---------- GIVEN DATA
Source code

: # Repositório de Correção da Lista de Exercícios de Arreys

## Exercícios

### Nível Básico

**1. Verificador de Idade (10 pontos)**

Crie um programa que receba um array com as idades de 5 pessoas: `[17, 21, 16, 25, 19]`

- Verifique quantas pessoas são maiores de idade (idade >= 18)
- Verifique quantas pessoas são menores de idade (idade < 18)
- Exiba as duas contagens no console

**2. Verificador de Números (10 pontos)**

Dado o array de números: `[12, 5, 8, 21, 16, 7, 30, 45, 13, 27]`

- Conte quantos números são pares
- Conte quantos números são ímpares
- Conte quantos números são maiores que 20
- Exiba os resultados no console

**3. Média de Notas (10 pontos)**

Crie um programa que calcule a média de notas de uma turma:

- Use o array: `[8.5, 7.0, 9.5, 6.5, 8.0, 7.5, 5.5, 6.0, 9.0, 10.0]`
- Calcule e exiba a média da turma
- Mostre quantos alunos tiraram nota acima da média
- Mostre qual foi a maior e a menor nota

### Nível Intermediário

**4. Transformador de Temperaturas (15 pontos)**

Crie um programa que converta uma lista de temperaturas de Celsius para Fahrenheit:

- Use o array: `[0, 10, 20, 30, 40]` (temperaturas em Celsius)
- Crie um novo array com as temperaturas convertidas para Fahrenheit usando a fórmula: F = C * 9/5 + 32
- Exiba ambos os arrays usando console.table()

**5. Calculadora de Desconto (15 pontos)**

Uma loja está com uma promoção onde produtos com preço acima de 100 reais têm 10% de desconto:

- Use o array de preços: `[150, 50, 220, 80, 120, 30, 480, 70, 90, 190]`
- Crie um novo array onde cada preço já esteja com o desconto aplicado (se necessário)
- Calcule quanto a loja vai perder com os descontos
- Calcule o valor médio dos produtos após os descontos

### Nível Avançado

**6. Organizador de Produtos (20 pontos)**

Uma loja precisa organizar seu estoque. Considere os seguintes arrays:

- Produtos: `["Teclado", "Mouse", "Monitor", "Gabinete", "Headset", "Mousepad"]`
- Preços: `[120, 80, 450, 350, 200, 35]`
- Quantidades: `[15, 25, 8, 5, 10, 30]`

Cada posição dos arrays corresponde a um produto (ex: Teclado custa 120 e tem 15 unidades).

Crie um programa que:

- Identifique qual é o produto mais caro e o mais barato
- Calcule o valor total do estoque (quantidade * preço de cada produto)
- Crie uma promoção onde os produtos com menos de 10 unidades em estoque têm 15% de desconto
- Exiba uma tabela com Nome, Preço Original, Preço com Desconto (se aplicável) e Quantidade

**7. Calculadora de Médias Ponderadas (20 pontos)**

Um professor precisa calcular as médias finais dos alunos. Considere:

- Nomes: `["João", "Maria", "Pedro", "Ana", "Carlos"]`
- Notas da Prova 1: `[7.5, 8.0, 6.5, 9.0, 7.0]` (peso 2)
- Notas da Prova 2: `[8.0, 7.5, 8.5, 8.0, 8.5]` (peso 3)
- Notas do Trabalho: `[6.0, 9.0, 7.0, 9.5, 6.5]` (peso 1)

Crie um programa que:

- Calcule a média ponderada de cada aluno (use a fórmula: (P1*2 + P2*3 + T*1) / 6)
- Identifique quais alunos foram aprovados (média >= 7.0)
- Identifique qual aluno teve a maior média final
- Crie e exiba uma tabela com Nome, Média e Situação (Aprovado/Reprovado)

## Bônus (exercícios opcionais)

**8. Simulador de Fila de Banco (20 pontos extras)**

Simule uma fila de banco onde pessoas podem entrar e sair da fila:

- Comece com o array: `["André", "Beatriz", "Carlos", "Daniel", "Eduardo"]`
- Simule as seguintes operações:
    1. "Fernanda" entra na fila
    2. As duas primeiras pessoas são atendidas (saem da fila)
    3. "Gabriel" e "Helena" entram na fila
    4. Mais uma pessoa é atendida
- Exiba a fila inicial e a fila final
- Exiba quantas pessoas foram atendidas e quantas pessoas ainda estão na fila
--------------------
- WHAT THE TASK REQUIRES: Please go line by line through the records above, copying each one that holds the string "Simule".

- TASK SOLUTION:
Simule uma fila de banco onde pessoas podem entrar e sair da fila:
- Simule as seguintes operações:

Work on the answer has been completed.